**What to do:**
What lines in the records below mention "https"? List them all.

(Source texts of formatted documents)
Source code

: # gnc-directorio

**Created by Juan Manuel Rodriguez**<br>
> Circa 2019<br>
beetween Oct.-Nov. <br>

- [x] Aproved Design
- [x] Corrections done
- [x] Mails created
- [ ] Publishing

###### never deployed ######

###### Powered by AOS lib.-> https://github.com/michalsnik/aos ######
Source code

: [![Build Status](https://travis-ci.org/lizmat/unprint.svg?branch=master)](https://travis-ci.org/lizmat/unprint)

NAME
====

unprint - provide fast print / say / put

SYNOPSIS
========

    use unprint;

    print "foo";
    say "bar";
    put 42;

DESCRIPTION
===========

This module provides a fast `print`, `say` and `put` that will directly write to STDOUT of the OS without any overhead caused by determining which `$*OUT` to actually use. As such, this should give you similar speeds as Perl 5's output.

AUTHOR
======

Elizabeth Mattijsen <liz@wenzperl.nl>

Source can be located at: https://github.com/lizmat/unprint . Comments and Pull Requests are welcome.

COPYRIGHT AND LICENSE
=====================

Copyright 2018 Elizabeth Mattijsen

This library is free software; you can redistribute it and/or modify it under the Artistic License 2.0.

**Exercise solution:**
###### Powered by AOS lib.-> https://github.com/michalsnik/aos ######
: [![Build Status](https://travis-ci.org/lizmat/unprint.svg?branch=master)](https://travis-ci.org/lizmat/unprint)
Source can be located at: https://github.com/lizmat/unprint . Comments and Pull Requests are welcome.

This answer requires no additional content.